Y silencio prosaico. Pero primero el lírico:

Cuentan que una vez se hizo un silencio escalofriante antes de que el inmenso torero Juan Belmonte compareciese en el ruedo. Su mozo de espadas comentó conmovido:

—¡Qué silencio!

—Sí, pero mejor es no decirlo— respondió el diestro, que por mor de buen torero era sabio.

El silencio es una poesía desconcertante, porque se escribe sin palabras y se destila de ellas, que le otorgan su calidad. Las mejores palabras extraen su exquisitez del silencio. Por eso Juan Mayorga ha dicho: “El silencio, frontera, sombra y ceniza de la palabra, también es su soporte” (discurso de ingreso a la Academia Española de la Lengua, 19 de mayo de 2019). Antonomasia de las palabras, el silencio las circunda de dignidad y sentido.

Sin silencio no hay palabra que valga lo que tiene el deber de valer. Si las palabras van a triturar el silencio, más les vale tener el valor de valer. Porque también hay palabras que sirven para no decir, como los discursos de orden, por eso aburren, porque, decía Wittgestein: “De lo que no se puede hablar lo mejor es callar”. Y sabiamente son las últimas palabras de su Tractatus logico philosophicus. Atesoro y procuro escuchar esos puntos suspensivos inagotables como lo más lúcido de ese tratado, como su elocuente conclusión —aunque mejor es no decirlo.
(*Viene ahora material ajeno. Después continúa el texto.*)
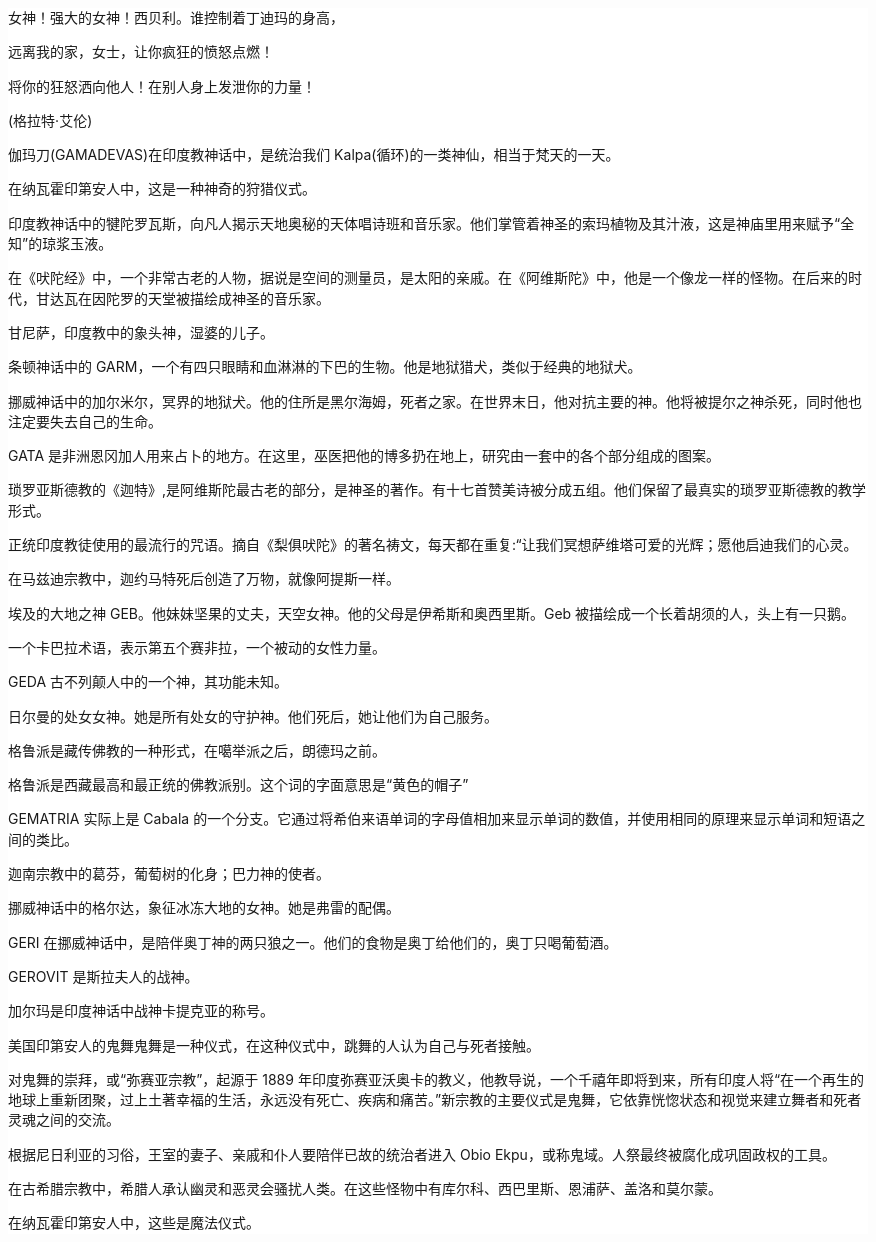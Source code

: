 女神！强大的女神！西贝利。谁控制着丁迪玛的身高，

远离我的家，女士，让你疯狂的愤怒点燃！

将你的狂怒洒向他人！在别人身上发泄你的力量！

(格拉特·艾伦)

伽玛刀(GAMADEVAS)在印度教神话中，是统治我们 Kalpa(循环)的一类神仙，相当于梵天的一天。

在纳瓦霍印第安人中，这是一种神奇的狩猎仪式。

印度教神话中的犍陀罗瓦斯，向凡人揭示天地奥秘的天体唱诗班和音乐家。他们掌管着神圣的索玛植物及其汁液，这是神庙里用来赋予“全知”的琼浆玉液。

在《吠陀经》中，一个非常古老的人物，据说是空间的测量员，是太阳的亲戚。在《阿维斯陀》中，他是一个像龙一样的怪物。在后来的时代，甘达瓦在因陀罗的天堂被描绘成神圣的音乐家。

甘尼萨，印度教中的象头神，湿婆的儿子。

条顿神话中的 GARM，一个有四只眼睛和血淋淋的下巴的生物。他是地狱猎犬，类似于经典的地狱犬。

挪威神话中的加尔米尔，冥界的地狱犬。他的住所是黑尔海姆，死者之家。在世界末日，他对抗主要的神。他将被提尔之神杀死，同时他也注定要失去自己的生命。

GATA 是非洲恩冈加人用来占卜的地方。在这里，巫医把他的博多扔在地上，研究由一套中的各个部分组成的图案。

琐罗亚斯德教的《迦特》,是阿维斯陀最古老的部分，是神圣的著作。有十七首赞美诗被分成五组。他们保留了最真实的琐罗亚斯德教的教学形式。

正统印度教徒使用的最流行的咒语。摘自《梨俱吠陀》的著名祷文，每天都在重复:“让我们冥想萨维塔可爱的光辉；愿他启迪我们的心灵。

在马兹迪宗教中，迦约马特死后创造了万物，就像阿提斯一样。

埃及的大地之神 GEB。他妹妹坚果的丈夫，天空女神。他的父母是伊希斯和奥西里斯。Geb 被描绘成一个长着胡须的人，头上有一只鹅。

一个卡巴拉术语，表示第五个赛非拉，一个被动的女性力量。

GEDA 古不列颠人中的一个神，其功能未知。

日尔曼的处女女神。她是所有处女的守护神。他们死后，她让他们为自己服务。

格鲁派是藏传佛教的一种形式，在噶举派之后，朗德玛之前。

格鲁派是西藏最高和最正统的佛教派别。这个词的字面意思是“黄色的帽子”

GEMATRIA 实际上是 Cabala 的一个分支。它通过将希伯来语单词的字母值相加来显示单词的数值，并使用相同的原理来显示单词和短语之间的类比。

迦南宗教中的葛芬，葡萄树的化身；巴力神的使者。

挪威神话中的格尔达，象征冰冻大地的女神。她是弗雷的配偶。

GERI 在挪威神话中，是陪伴奥丁神的两只狼之一。他们的食物是奥丁给他们的，奥丁只喝葡萄酒。

GEROVIT 是斯拉夫人的战神。

加尔玛是印度神话中战神卡提克亚的称号。

美国印第安人的鬼舞鬼舞是一种仪式，在这种仪式中，跳舞的人认为自己与死者接触。

对鬼舞的崇拜，或“弥赛亚宗教”，起源于 1889 年印度弥赛亚沃奥卡的教义，他教导说，一个千禧年即将到来，所有印度人将“在一个再生的地球上重新团聚，过上土著幸福的生活，永远没有死亡、疾病和痛苦。”新宗教的主要仪式是鬼舞，它依靠恍惚状态和视觉来建立舞者和死者灵魂之间的交流。

根据尼日利亚的习俗，王室的妻子、亲戚和仆人要陪伴已故的统治者进入 Obio Ekpu，或称鬼域。人祭最终被腐化成巩固政权的工具。

在古希腊宗教中，希腊人承认幽灵和恶灵会骚扰人类。在这些怪物中有库尔科、西巴里斯、恩浦萨、盖洛和莫尔蒙。

在纳瓦霍印第安人中，这些是魔法仪式。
Hasta aquí esta osadía poética. Abro paso a lo prosaico, a lo zafio, al silencio chabacano y soez que rodea el incidente de Juan Guaidó con Los Rastrojos, esa banda que extrajo de la irrepetible existencia humana lo más exquisito de la infamia, la mística de lo peor humano, lo más repulsivo de que somos capaces como gente. Dicen que las fotos sucedieron cabe una casa de piques —de descuartizamientos— de la banda, o de la empresa, como la llama Nandito, uno de sus excabecillas, a quien en represalia por sus delaciones sus excofrades asesinaron padre y madre, hermana y hermano. Mística, beatitud y veneración del horror en su delgadez esencial.

Hasta ahora hicieron contorsiones vertiginosas para soterrar sus tropelías. Ha poco confesé en un tuit que tenía una curiosidad insalubre y sádica por el retorcimiento escalofriante que ensayarían esta vez ante pruebas tan explosivas. No contaba con este envilecimiento globalizado del silencio.